(Saved data entries)
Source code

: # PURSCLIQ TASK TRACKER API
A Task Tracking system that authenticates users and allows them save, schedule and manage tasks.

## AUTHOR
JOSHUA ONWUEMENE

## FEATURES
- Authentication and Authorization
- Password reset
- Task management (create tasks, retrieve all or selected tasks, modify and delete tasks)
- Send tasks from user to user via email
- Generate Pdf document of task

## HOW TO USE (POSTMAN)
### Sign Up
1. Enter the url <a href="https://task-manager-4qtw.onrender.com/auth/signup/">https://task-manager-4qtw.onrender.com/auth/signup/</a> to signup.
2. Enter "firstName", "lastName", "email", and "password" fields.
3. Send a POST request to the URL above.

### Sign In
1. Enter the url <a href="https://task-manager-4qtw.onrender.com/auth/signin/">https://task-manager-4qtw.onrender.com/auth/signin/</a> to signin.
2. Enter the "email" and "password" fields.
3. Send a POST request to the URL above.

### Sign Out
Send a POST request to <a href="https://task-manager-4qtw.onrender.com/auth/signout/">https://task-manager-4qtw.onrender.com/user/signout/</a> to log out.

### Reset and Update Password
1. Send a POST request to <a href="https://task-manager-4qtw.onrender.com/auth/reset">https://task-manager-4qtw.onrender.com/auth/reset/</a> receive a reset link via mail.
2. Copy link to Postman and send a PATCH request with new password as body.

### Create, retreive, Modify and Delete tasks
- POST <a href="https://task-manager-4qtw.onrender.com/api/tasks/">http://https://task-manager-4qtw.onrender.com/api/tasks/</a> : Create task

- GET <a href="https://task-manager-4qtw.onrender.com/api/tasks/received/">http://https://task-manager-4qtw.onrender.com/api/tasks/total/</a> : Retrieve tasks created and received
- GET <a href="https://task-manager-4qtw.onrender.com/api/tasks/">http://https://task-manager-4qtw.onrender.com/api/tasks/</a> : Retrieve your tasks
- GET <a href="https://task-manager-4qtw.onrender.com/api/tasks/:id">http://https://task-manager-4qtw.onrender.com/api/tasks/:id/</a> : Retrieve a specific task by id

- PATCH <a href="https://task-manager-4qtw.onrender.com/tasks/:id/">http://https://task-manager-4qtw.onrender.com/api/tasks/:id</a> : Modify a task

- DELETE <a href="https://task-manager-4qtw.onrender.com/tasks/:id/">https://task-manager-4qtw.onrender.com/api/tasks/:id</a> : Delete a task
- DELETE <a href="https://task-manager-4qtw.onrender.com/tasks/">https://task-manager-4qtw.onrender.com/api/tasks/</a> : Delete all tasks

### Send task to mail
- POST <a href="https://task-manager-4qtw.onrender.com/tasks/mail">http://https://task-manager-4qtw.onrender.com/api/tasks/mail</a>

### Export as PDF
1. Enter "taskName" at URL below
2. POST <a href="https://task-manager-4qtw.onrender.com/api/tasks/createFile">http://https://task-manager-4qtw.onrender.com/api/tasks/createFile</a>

# Your task
Only an exact copy of the data above will do.

# Written solution
Source code

: # PURSCLIQ TASK TRACKER API
A Task Tracking system that authenticates users and allows them save, schedule and manage tasks.

## AUTHOR
JOSHUA ONWUEMENE

## FEATURES
- Authentication and Authorization
- Password reset
- Task management (create tasks, retrieve all or selected tasks, modify and delete tasks)
- Send tasks from user to user via email
- Generate Pdf document of task

## HOW TO USE (POSTMAN)
### Sign Up
1. Enter the url <a href="https://task-manager-4qtw.onrender.com/auth/signup/">https://task-manager-4qtw.onrender.com/auth/signup/</a> to signup.
2. Enter "firstName", "lastName", "email", and "password" fields.
3. Send a POST request to the URL above.

### Sign In
1. Enter the url <a href="https://task-manager-4qtw.onrender.com/auth/signin/">https://task-manager-4qtw.onrender.com/auth/signin/</a> to signin.
2. Enter the "email" and "password" fields.
3. Send a POST request to the URL above.

### Sign Out
Send a POST request to <a href="https://task-manager-4qtw.onrender.com/auth/signout/">https://task-manager-4qtw.onrender.com/user/signout/</a> to log out.

### Reset and Update Password
1. Send a POST request to <a href="https://task-manager-4qtw.onrender.com/auth/reset">https://task-manager-4qtw.onrender.com/auth/reset/</a> receive a reset link via mail.
2. Copy link to Postman and send a PATCH request with new password as body.

### Create, retreive, Modify and Delete tasks
- POST <a href="https://task-manager-4qtw.onrender.com/api/tasks/">http://https://task-manager-4qtw.onrender.com/api/tasks/</a> : Create task

- GET <a href="https://task-manager-4qtw.onrender.com/api/tasks/received/">http://https://task-manager-4qtw.onrender.com/api/tasks/total/</a> : Retrieve tasks created and received
- GET <a href="https://task-manager-4qtw.onrender.com/api/tasks/">http://https://task-manager-4qtw.onrender.com/api/tasks/</a> : Retrieve your tasks
- GET <a href="https://task-manager-4qtw.onrender.com/api/tasks/:id">http://https://task-manager-4qtw.onrender.com/api/tasks/:id/</a> : Retrieve a specific task by id

- PATCH <a href="https://task-manager-4qtw.onrender.com/tasks/:id/">http://https://task-manager-4qtw.onrender.com/api/tasks/:id</a> : Modify a task

- DELETE <a href="https://task-manager-4qtw.onrender.com/tasks/:id/">https://task-manager-4qtw.onrender.com/api/tasks/:id</a> : Delete a task
- DELETE <a href="https://task-manager-4qtw.onrender.com/tasks/">https://task-manager-4qtw.onrender.com/api/tasks/</a> : Delete all tasks

### Send task to mail
- POST <a href="https://task-manager-4qtw.onrender.com/tasks/mail">http://https://task-manager-4qtw.onrender.com/api/tasks/mail</a>

### Export as PDF
1. Enter "taskName" at URL below
2. POST <a href="https://task-manager-4qtw.onrender.com/api/tasks/createFile">http://https://task-manager-4qtw.onrender.com/api/tasks/createFile</a>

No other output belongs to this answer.